Adios Amigo Good bye T-37

It was a childish gesture.  I know it but a childish gesture at the moment the best gesture to make as my eyes and ears beheld the passing of a era.  It was a wave as the sound of a pair of centrifugal flow turbo jets filled the air.  I recognized the shape and the paint job it passed by and the hand was up in a gentle wave.  Adios amigo there was grief in my heart and my eyes were fixed on it for a very long time.  Never more would her sounds fill my ears never more would eyes behold her.  The tweety bird was gone.  It was the early 80s and I had fallen in love with aviation.  The Randolph Air Force base commissary which my mother went to on a basis when my dad was at summer camp or on other occasions  since commissary privileges were part of the world of Guard brat.  I remember staring at a little plastic model of the T-38 and the T-37.  I remember watching a T-37 doing touch and goes on the runway on the north side of Randolph air force base as my father checked out the equestrian club. 

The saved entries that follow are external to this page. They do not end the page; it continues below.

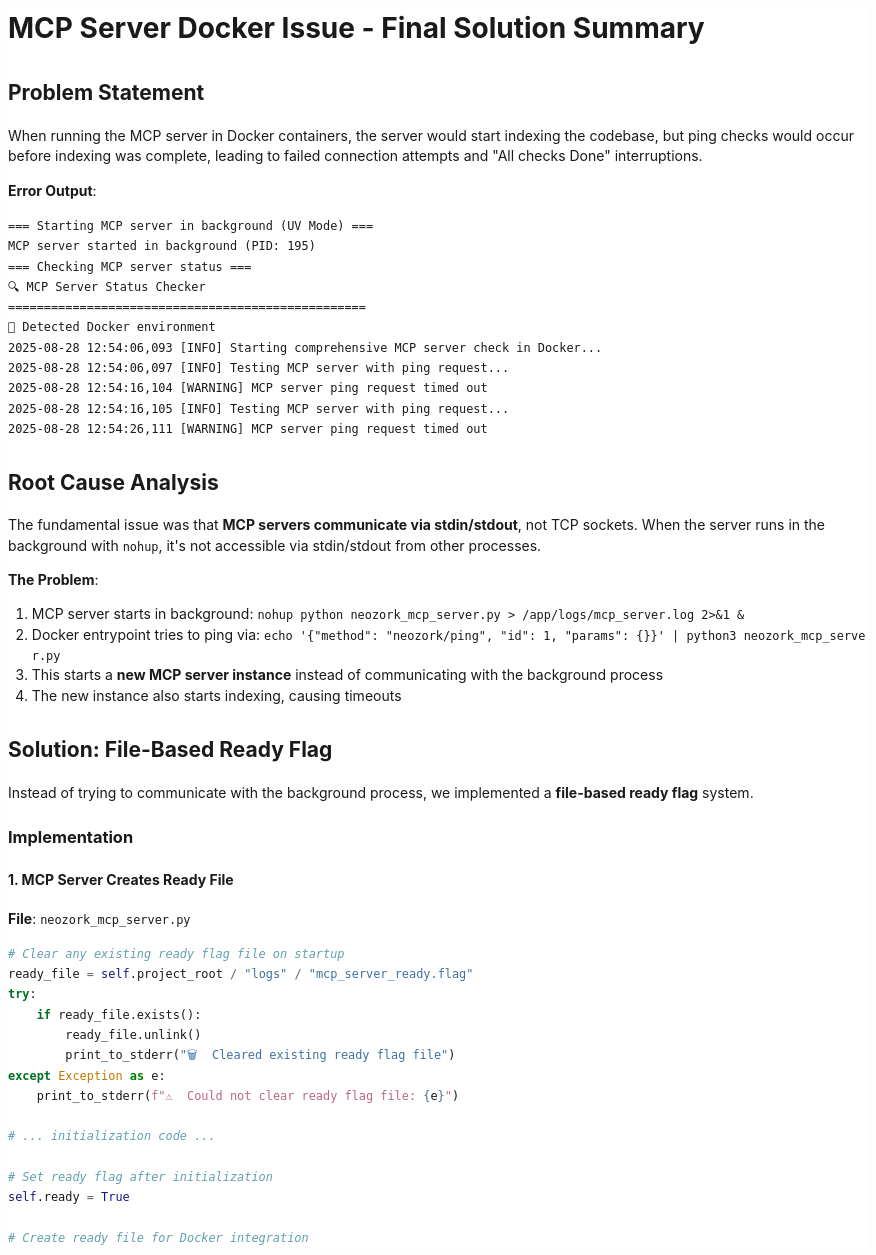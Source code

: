 # MCP Server Docker Issue - Final Solution Summary

## Problem Statement

When running the MCP server in Docker containers, the server would start indexing the codebase, but ping checks would occur before indexing was complete, leading to failed connection attempts and "All checks Done" interruptions.

**Error Output**:
```
=== Starting MCP server in background (UV Mode) ===
MCP server started in background (PID: 195)
=== Checking MCP server status ===
🔍 MCP Server Status Checker
==================================================
🐳 Detected Docker environment
2025-08-28 12:54:06,093 [INFO] Starting comprehensive MCP server check in Docker...
2025-08-28 12:54:06,097 [INFO] Testing MCP server with ping request...
2025-08-28 12:54:16,104 [WARNING] MCP server ping request timed out
2025-08-28 12:54:16,105 [INFO] Testing MCP server with ping request...
2025-08-28 12:54:26,111 [WARNING] MCP server ping request timed out
```

## Root Cause Analysis

The fundamental issue was that **MCP servers communicate via stdin/stdout**, not TCP sockets. When the server runs in the background with `nohup`, it's not accessible via stdin/stdout from other processes.

**The Problem**:
1. MCP server starts in background: `nohup python neozork_mcp_server.py > /app/logs/mcp_server.log 2>&1 &`
2. Docker entrypoint tries to ping via: `echo '{"method": "neozork/ping", "id": 1, "params": {}}' | python3 neozork_mcp_server.py`
3. This starts a **new MCP server instance** instead of communicating with the background process
4. The new instance also starts indexing, causing timeouts

## Solution: File-Based Ready Flag

Instead of trying to communicate with the background process, we implemented a **file-based ready flag** system.

### Implementation

#### 1. MCP Server Creates Ready File

**File**: `neozork_mcp_server.py`

```python
# Clear any existing ready flag file on startup
ready_file = self.project_root / "logs" / "mcp_server_ready.flag"
try:
    if ready_file.exists():
        ready_file.unlink()
        print_to_stderr("🗑️  Cleared existing ready flag file")
except Exception as e:
    print_to_stderr(f"⚠️  Could not clear ready flag file: {e}")

# ... initialization code ...

# Set ready flag after initialization
self.ready = True

# Create ready file for Docker integration
```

I guess you can say familiarity breeds a callousness.  While T-38s were regular over T-37s were little less.  I remember seeing Fairchild offer its replacement the contract promised then.  I was excited at the prospect of a new airplane.  Something new to see.  Then for some reason or another I never found out and at this point do not wish the contract never materialized and the and T-37 was around.   When I had enlisted for the Air National  I saw them flying the pattern at Randolph they were a common site to too high off loop 1604 and Interstate 35 though their time was fading.

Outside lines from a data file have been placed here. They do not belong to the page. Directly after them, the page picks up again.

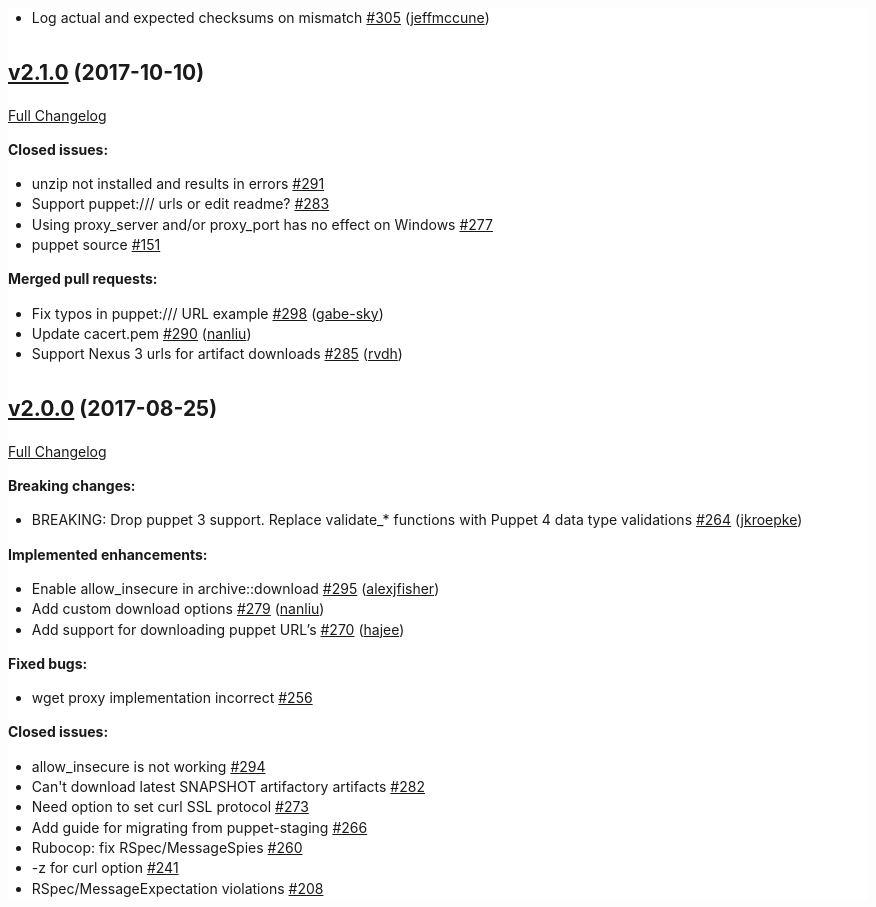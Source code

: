 - Log actual and expected checksums on mismatch [\#305](https://github.com/voxpupuli/puppet-archive/pull/305) ([jeffmccune](https://github.com/jeffmccune))

## [v2.1.0](https://github.com/voxpupuli/puppet-archive/tree/v2.1.0) (2017-10-10)

[Full Changelog](https://github.com/voxpupuli/puppet-archive/compare/v2.0.0...v2.1.0)

**Closed issues:**

- unzip not installed and results in errors [\#291](https://github.com/voxpupuli/puppet-archive/issues/291)
- Support puppet:/// urls or edit readme? [\#283](https://github.com/voxpupuli/puppet-archive/issues/283)
- Using proxy\_server and/or proxy\_port has no effect on Windows [\#277](https://github.com/voxpupuli/puppet-archive/issues/277)
- puppet source [\#151](https://github.com/voxpupuli/puppet-archive/issues/151)

**Merged pull requests:**

- Fix typos in puppet:/// URL example [\#298](https://github.com/voxpupuli/puppet-archive/pull/298) ([gabe-sky](https://github.com/gabe-sky))
- Update cacert.pem [\#290](https://github.com/voxpupuli/puppet-archive/pull/290) ([nanliu](https://github.com/nanliu))
- Support Nexus 3 urls for artifact downloads [\#285](https://github.com/voxpupuli/puppet-archive/pull/285) ([rvdh](https://github.com/rvdh))

## [v2.0.0](https://github.com/voxpupuli/puppet-archive/tree/v2.0.0) (2017-08-25)

[Full Changelog](https://github.com/voxpupuli/puppet-archive/compare/v1.3.0...v2.0.0)

**Breaking changes:**

- BREAKING: Drop puppet 3 support. Replace validate\_\* functions with Puppet 4 data type validations [\#264](https://github.com/voxpupuli/puppet-archive/pull/264) ([jkroepke](https://github.com/jkroepke))

**Implemented enhancements:**

- Enable allow\_insecure in archive::download [\#295](https://github.com/voxpupuli/puppet-archive/pull/295) ([alexjfisher](https://github.com/alexjfisher))
- Add custom download options [\#279](https://github.com/voxpupuli/puppet-archive/pull/279) ([nanliu](https://github.com/nanliu))
- Add support for downloading puppet URL’s [\#270](https://github.com/voxpupuli/puppet-archive/pull/270) ([hajee](https://github.com/hajee))

**Fixed bugs:**

- wget proxy implementation incorrect [\#256](https://github.com/voxpupuli/puppet-archive/issues/256)

**Closed issues:**

- allow\_insecure is not working [\#294](https://github.com/voxpupuli/puppet-archive/issues/294)
- Can't download latest SNAPSHOT artifactory artifacts [\#282](https://github.com/voxpupuli/puppet-archive/issues/282)
- Need option to set curl SSL protocol [\#273](https://github.com/voxpupuli/puppet-archive/issues/273)
- Add guide for migrating from puppet-staging [\#266](https://github.com/voxpupuli/puppet-archive/issues/266)
- Rubocop: fix RSpec/MessageSpies [\#260](https://github.com/voxpupuli/puppet-archive/issues/260)
- -z for curl option [\#241](https://github.com/voxpupuli/puppet-archive/issues/241)
- RSpec/MessageExpectation violations [\#208](https://github.com/voxpupuli/puppet-archive/issues/208)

I don't remember much about seeing my first T-6 Texan II it might have been at Sea World I looked at the shape and marveled at it.  It did not have the roar of the tweety bird yet it was a sign that things were changing.  Then slowly the T-6 became a common site and T-37 less common till the day they announced Friday would be last flight. 

It was a childish gesture a wave it had an adult meaning.  It was symbolic waving to the end of my child hood another symbol of  youth drifted eastward slowly becoming a not and then nothing in the blue Texas sky.  Adios amigo sorry for taking you from granted thanks for the memories.